=== Action item ===
Copy out each line below in which the string "quote" appears.

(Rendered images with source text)

▬▬▬▬▬▬▬▬▬▬

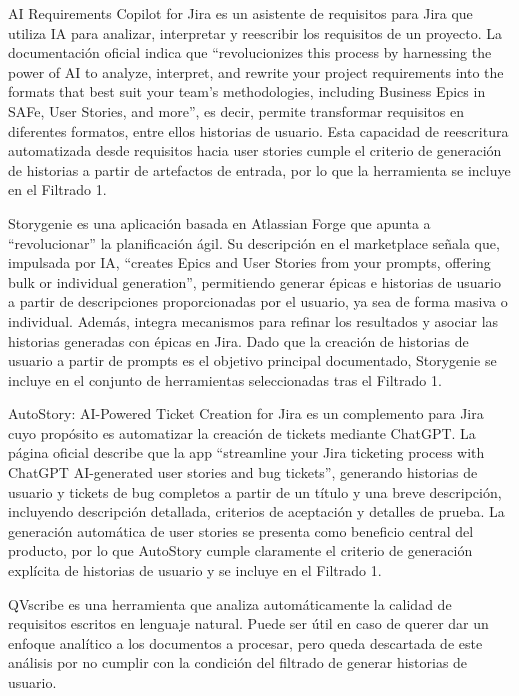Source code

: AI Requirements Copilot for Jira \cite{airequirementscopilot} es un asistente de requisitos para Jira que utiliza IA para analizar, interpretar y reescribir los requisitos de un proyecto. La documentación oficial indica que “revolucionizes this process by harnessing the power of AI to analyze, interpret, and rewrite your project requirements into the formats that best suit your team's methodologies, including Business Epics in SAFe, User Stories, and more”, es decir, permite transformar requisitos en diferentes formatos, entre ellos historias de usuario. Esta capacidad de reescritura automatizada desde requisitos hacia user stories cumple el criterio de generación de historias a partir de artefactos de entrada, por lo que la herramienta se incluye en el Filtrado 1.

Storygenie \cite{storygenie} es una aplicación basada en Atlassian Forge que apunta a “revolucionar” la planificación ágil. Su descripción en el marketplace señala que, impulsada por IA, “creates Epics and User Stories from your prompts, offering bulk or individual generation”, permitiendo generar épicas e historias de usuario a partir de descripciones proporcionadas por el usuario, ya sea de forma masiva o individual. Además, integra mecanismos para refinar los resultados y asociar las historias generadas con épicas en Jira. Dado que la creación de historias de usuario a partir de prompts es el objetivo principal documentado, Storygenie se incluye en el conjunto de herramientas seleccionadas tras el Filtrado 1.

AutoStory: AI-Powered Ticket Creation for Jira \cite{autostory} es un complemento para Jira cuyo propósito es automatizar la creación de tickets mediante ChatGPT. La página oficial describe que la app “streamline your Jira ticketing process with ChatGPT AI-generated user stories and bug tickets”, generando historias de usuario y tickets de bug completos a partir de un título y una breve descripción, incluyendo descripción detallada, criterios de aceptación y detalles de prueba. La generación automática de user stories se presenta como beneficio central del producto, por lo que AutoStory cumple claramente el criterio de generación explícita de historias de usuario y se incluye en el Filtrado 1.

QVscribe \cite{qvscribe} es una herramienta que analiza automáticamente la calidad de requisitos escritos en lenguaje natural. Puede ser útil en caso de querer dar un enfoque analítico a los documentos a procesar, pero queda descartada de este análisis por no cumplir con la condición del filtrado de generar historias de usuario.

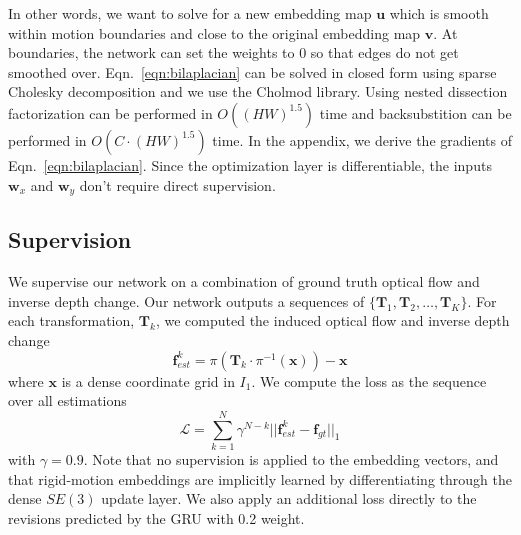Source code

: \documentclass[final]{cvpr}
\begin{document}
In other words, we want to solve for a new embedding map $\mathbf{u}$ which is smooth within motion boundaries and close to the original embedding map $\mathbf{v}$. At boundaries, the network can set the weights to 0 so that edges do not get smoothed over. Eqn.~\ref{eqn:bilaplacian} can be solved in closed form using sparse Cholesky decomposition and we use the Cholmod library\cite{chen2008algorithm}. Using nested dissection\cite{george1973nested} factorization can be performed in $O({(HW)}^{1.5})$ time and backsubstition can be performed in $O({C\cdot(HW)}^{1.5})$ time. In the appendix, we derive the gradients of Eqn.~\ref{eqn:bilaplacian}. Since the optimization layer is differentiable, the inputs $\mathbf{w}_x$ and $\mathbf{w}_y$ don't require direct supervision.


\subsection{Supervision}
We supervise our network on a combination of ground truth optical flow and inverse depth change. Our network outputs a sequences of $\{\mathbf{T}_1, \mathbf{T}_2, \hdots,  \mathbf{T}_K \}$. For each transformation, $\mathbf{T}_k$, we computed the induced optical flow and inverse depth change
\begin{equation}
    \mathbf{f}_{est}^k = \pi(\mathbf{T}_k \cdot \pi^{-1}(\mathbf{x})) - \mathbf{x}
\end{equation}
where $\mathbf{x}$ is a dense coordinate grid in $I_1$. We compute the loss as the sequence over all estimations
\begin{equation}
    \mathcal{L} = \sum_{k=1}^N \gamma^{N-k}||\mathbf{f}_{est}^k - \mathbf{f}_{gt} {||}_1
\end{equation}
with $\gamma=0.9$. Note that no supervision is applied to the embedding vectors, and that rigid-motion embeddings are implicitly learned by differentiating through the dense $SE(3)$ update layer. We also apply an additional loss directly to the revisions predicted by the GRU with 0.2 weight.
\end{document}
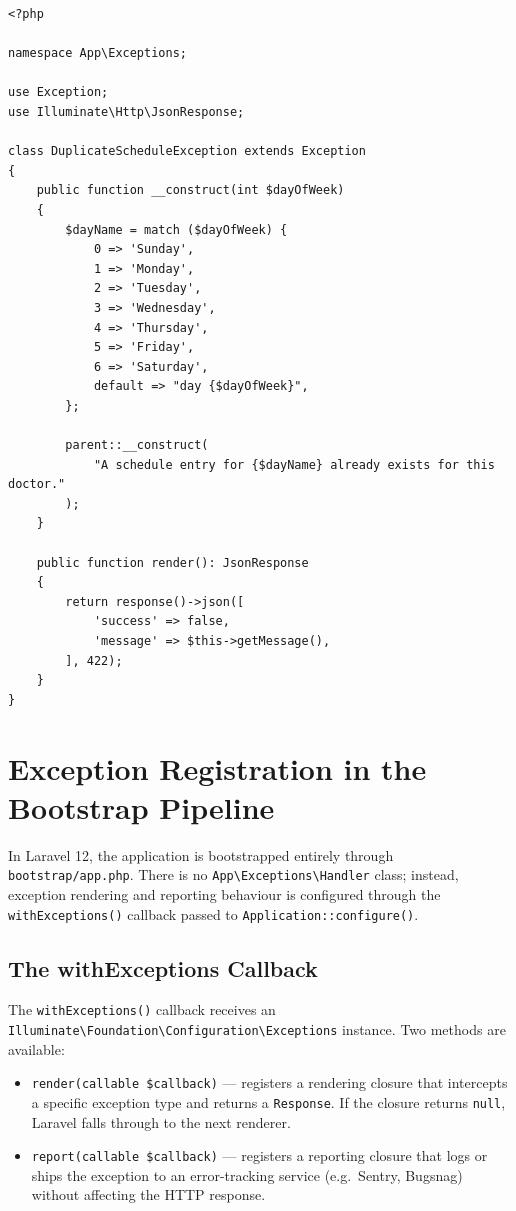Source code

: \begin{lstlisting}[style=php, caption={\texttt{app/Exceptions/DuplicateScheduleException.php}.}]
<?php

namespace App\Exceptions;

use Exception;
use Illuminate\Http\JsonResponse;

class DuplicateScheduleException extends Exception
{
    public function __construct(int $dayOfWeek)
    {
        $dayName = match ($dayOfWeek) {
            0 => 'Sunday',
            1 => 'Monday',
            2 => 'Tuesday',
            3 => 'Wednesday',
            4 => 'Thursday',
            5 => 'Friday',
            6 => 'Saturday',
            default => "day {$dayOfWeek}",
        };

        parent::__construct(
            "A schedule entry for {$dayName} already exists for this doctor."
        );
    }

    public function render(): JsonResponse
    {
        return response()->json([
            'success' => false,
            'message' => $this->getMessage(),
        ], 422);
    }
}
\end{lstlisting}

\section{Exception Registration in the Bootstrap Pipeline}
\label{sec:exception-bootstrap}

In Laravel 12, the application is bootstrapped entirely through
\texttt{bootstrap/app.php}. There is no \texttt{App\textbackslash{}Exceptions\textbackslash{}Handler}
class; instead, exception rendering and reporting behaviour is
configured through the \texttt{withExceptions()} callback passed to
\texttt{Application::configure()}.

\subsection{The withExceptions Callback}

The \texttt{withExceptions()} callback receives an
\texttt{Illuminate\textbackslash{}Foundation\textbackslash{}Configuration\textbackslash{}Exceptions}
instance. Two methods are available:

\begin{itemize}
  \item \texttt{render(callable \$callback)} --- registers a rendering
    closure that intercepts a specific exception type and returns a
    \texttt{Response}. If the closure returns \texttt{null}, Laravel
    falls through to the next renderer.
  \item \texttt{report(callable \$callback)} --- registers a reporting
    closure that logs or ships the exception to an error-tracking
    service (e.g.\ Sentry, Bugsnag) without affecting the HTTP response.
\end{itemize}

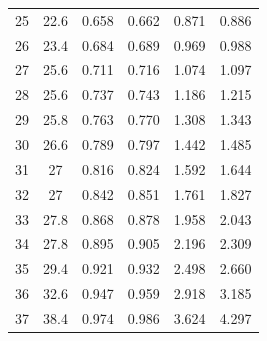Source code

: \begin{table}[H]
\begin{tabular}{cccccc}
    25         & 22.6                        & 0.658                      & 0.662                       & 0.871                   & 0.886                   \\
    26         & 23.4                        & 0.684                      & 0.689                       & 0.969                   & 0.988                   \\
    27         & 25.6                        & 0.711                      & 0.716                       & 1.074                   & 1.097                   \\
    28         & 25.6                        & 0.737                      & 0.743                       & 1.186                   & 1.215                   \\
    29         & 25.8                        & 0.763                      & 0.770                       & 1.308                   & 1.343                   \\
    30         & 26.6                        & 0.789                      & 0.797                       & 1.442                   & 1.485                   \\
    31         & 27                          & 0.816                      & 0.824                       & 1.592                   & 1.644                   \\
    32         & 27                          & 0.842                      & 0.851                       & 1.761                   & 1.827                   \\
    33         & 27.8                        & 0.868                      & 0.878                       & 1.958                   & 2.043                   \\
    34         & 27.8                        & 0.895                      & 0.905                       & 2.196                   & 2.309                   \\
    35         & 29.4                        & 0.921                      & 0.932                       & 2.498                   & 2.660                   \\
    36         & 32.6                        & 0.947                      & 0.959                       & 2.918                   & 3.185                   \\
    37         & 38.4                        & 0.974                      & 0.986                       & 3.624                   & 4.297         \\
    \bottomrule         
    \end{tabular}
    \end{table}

▬▬▬▬▬▬▬▬▬▬

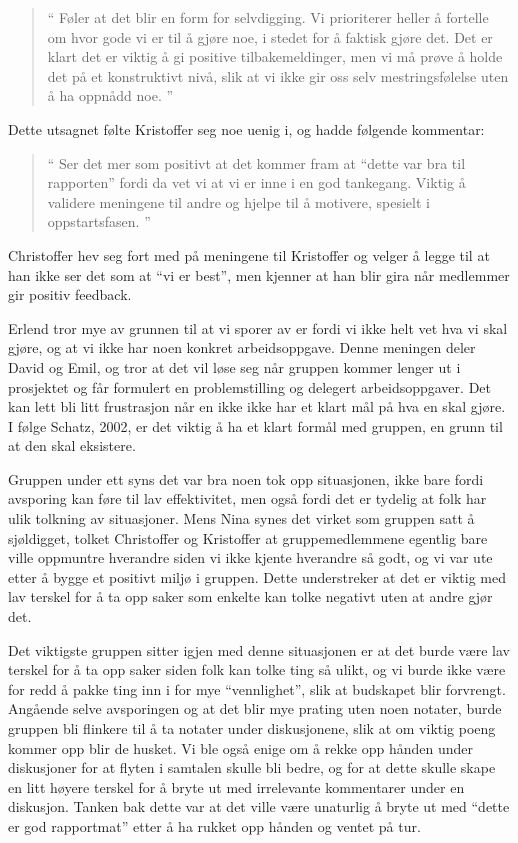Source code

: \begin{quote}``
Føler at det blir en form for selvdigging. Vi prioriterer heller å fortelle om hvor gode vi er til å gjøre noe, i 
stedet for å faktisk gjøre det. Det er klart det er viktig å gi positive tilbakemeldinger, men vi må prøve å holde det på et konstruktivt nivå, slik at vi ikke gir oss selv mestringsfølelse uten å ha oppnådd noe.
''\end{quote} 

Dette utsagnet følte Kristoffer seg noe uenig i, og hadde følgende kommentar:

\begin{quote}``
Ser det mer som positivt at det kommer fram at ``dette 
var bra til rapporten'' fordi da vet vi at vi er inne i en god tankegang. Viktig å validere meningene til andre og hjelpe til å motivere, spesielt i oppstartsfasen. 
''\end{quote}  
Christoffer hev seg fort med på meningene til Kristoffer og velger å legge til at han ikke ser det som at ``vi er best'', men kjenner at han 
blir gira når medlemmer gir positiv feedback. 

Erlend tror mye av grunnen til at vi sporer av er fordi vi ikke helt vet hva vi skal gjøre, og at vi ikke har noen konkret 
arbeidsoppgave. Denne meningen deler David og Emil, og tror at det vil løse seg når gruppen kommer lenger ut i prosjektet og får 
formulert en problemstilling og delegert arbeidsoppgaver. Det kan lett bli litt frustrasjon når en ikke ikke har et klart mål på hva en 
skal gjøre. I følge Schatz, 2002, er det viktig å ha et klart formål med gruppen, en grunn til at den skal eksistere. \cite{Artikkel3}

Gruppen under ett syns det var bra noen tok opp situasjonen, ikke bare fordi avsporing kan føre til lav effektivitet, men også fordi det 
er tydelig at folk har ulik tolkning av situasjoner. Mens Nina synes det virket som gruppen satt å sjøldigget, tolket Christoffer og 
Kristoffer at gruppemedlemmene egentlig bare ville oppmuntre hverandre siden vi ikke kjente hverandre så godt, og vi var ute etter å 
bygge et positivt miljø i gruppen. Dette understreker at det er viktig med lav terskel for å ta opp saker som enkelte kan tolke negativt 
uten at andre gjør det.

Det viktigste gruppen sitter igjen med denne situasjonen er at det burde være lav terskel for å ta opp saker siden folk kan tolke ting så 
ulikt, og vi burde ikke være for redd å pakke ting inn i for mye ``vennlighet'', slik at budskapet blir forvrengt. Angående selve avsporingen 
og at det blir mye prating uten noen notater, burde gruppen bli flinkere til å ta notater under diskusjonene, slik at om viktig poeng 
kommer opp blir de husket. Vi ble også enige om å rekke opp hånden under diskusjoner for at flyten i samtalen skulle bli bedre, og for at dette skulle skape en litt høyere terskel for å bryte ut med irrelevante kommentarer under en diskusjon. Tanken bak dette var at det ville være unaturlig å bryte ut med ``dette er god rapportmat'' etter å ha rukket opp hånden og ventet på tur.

▬▬▬▬▬▬▬▬▬▬

=== Response for this exercise ===
: \begin{quote}``
''\end{quote} 
\begin{quote}``
''\end{quote}  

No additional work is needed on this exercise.